Anche nei momenti più intimisti, come nel caso di “You Caught the Light”, i CHVRCHES non sbagliano un colpo: Lauren Mayberry lascia spazio a Iain, che dimostra di sapersela cavare egregiamente, in un pezzo dove il ritmo rallenta e synth, citarra, basso e drum costruiscono una vera e propria “visione sonora”, una canzone che sembra suonare dall’alba del giorno successivo alla fine del mondo. Al ritmo di “Strong Hand” è difficile resistere: di nuovo la costruzione perfetta, con un ritornello così trascinante che ricomincio a muovere su e giù la testa, e i piedi non riescono a stare fermi. La ragazza armeggia con il pesante tomo, la vedo con la coda dell’occhio, il nervosismo è al livello di guardia. Il Diritto crolla a terra, provocando un tonfo che posso solo immaginare, per via delle cuffie. Mi lancia un’ultima occhiataccia e va via stizzita.

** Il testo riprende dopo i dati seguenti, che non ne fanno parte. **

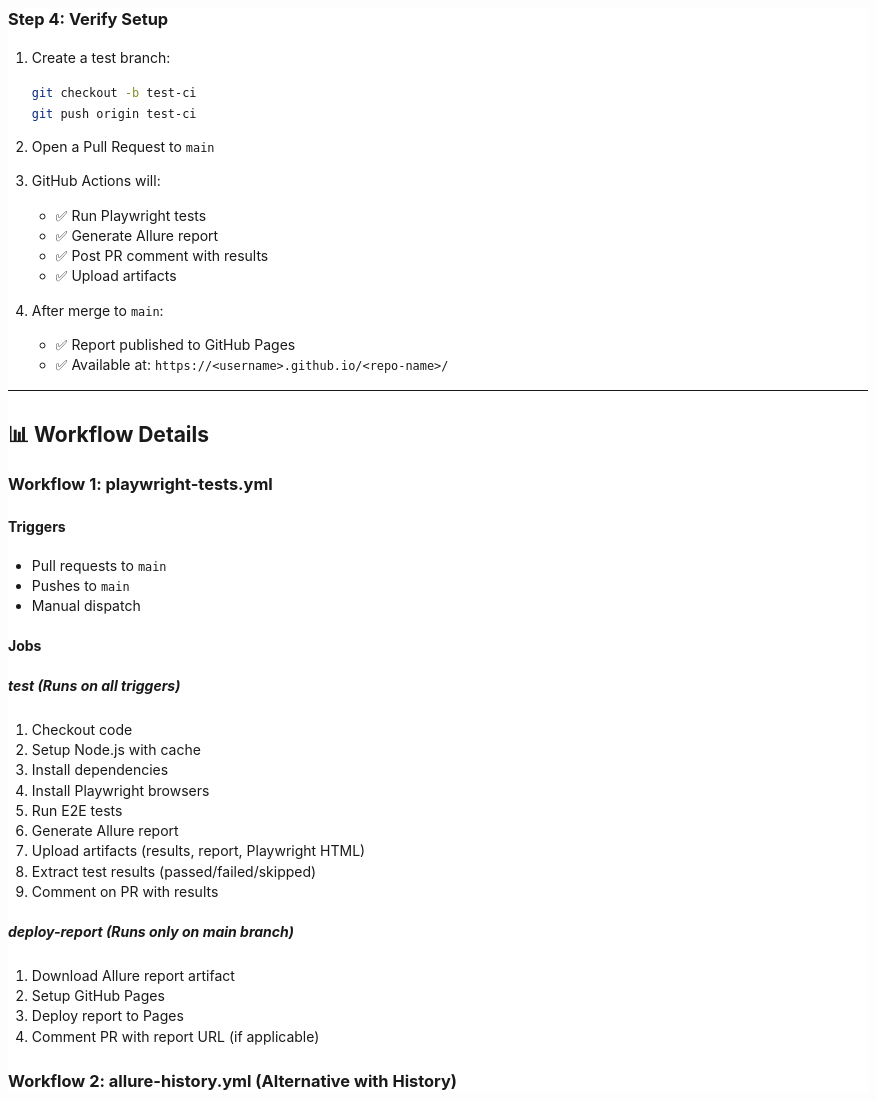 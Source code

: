 ### **Step 4: Verify Setup**

1. Create a test branch:
   ```bash
   git checkout -b test-ci
   git push origin test-ci
   ```

2. Open a Pull Request to `main`

3. GitHub Actions will:
   - ✅ Run Playwright tests
   - ✅ Generate Allure report
   - ✅ Post PR comment with results
   - ✅ Upload artifacts

4. After merge to `main`:
   - ✅ Report published to GitHub Pages
   - ✅ Available at: `https://<username>.github.io/<repo-name>/`

---

## 📊 Workflow Details

### **Workflow 1: playwright-tests.yml**

#### Triggers
- Pull requests to `main`
- Pushes to `main`
- Manual dispatch

#### Jobs

##### **test** (Runs on all triggers)
1. Checkout code
2. Setup Node.js with cache
3. Install dependencies
4. Install Playwright browsers
5. Run E2E tests
6. Generate Allure report
7. Upload artifacts (results, report, Playwright HTML)
8. Extract test results (passed/failed/skipped)
9. Comment on PR with results

##### **deploy-report** (Runs only on main branch)
1. Download Allure report artifact
2. Setup GitHub Pages
3. Deploy report to Pages
4. Comment PR with report URL (if applicable)

### **Workflow 2: allure-history.yml** (Alternative with History)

I CHVRCHES hanno dimostrato di avere talento e una cura artigianale nel costruire canzoni che sono macchine perfette, dove nulla è fuori posto e tutto funziona a meraviglia. Io posso tornare a casa felice, con un po’ di mal di schiena, ma felice.
Solo dopo ore scoprirò di aver saltato qualche pagina, forse un capitolo intero. Ma poco importa, perchè almeno mi sono divertito. Soprattutto nel vedere la ragazza perfettina perdere le staffe.